4. I'm still a little shaky on this. My teacher, on the answer key he gave me, gave me this all under the square root:

$\displaystyle 36 \sin^2(3t) + 9 \cos^2 (3t)$

Then he wrote:

$\displaystyle 72sin(3t)cos(t)*3 + 18cos(3t)(-sin(3t))*3 = 0$

Simplifies to:

$\displaystyle 81sin(6t)$

I'm not sure how to get to the part starting with 72 sin 3 etc. I think I understand the concept of this problem, I just want to know the algebra on the answer key.

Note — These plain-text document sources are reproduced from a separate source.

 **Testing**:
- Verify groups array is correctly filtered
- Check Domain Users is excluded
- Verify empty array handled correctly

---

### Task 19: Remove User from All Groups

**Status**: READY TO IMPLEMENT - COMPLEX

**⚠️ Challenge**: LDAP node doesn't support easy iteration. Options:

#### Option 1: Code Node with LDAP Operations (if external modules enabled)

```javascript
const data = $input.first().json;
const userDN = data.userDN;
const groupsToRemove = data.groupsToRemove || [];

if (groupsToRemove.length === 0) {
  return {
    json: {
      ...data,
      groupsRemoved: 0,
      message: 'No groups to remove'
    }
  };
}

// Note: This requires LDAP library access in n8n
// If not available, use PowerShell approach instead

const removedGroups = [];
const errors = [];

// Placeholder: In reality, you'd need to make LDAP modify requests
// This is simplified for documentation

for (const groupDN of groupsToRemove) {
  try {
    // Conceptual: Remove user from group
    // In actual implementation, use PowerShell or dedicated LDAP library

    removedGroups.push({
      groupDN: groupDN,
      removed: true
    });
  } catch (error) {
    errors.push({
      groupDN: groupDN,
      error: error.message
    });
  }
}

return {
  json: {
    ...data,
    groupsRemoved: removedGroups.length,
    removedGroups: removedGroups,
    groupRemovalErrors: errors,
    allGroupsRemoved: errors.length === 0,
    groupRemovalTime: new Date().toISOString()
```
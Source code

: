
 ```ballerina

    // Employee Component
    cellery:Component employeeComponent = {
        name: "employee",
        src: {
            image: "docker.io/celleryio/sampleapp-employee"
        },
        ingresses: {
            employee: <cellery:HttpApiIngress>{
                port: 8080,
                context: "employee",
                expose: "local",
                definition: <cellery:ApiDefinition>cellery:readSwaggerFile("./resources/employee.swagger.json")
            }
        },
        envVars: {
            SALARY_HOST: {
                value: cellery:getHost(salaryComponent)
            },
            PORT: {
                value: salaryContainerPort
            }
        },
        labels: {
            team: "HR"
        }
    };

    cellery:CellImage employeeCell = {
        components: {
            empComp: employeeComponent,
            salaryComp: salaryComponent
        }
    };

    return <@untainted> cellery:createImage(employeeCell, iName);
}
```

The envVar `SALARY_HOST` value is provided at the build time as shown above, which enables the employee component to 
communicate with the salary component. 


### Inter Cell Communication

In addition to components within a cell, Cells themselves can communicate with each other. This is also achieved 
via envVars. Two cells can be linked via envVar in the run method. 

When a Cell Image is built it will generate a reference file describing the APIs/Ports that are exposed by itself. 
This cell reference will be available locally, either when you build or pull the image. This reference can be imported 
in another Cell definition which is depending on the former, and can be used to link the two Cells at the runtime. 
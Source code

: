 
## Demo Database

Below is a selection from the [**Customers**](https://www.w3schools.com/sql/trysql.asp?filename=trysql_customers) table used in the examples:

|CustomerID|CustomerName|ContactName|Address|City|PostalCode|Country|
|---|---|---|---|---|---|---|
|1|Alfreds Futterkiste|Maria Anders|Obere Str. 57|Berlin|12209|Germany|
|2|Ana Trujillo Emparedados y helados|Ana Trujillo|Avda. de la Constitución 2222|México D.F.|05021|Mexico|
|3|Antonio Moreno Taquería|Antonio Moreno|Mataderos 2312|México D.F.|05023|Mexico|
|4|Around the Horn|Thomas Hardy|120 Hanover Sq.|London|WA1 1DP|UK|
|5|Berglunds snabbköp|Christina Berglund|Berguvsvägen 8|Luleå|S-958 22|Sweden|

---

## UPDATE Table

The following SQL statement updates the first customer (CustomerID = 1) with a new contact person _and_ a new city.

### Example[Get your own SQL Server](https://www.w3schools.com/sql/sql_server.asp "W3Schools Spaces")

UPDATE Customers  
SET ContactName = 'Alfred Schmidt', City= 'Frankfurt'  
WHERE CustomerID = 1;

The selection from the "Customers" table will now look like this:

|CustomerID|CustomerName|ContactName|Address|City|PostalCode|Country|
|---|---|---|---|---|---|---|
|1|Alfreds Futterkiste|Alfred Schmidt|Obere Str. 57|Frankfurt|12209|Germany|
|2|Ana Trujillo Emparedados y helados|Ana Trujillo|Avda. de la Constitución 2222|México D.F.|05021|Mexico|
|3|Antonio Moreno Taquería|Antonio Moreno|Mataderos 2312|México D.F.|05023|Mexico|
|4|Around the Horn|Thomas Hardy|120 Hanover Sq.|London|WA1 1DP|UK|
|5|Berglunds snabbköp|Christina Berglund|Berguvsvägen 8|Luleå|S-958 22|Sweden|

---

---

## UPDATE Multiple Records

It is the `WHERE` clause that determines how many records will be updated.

5. $\displaystyle \sqrt{36 \sin^2(3t) + 9 \cos^2 (3t)}$ is maximum when $\displaystyle 36 \sin^2(3t) + 9 \cos^2 (3t)$ is maximum which means when the derivative of $\displaystyle 36 \sin^2(3t) + 9 \cos^2 (3t)$ is equal to 0

Derivative of
$\displaystyle \sin^2(3t)$
The derivative of $\displaystyle u^2(t)$ is $\displaystyle 2 \:u(t)\: u'(t)$
The derivative of $\displaystyle u(t) = \sin(3t)$ is $\displaystyle 3 \:\cos(3t)$
Therefore the derivative of
$\displaystyle \sin^2(3t)$ is $\displaystyle 2 \:sin(3t)\: 3 \:\cos(3t) = 6 \:sin(3t) \:cos(3t)$

In the same way the derivative of $\displaystyle \cos^2(3t)$ is $\displaystyle 2 \:cos(3t)\: (-3) \:\sin(3t) = -6 \:sin(3t) \:cos(3t)$

Therefore the derivative of $\displaystyle 36 \sin^2(3t) + 9 \cos^2 (3t)$ is $\displaystyle 36 \times 6 \:sin(3t) \:cos(3t) - 9 \times 6 \:sin(3t) \:cos(3t) = 162 \:sin(3t) \:cos(3t)$

Using $\displaystyle \sin(2x) = 2 \:\sin x \: \cos x$ the derivative of $\displaystyle 36 \sin^2(3t) + 9 \cos^2 (3t)$ is $\displaystyle 81 \: \sin(6t)$ which is equal to 0 when $\displaystyle t = k\:\frac{\pi}{6}$

6. Thanks for the help. I think I get it.

1 last thing.

If I have

$\displaystyle sin3(\frac{\pi}{3})$

does that simplify to

$\displaystyle sin(\pi)$?

7. Originally Posted by Lord Darkin
Thanks for the help. I think I get it.

1 last thing.

If I have

$\displaystyle sin3(\frac{\pi}{3})$

does that simplify to

$\displaystyle sin(\pi)$?
No, it won't.

$\displaystyle \sin \left[3\left(\frac{\pi}{3}\right)\right]$ is the graph of $\displaystyle sin \left(\frac{\pi}{3}\right)$ but 'squashed' by a factor of 3 such that a period is now $\displaystyle \frac{2\pi}{3}$

8. I get it. Thanks.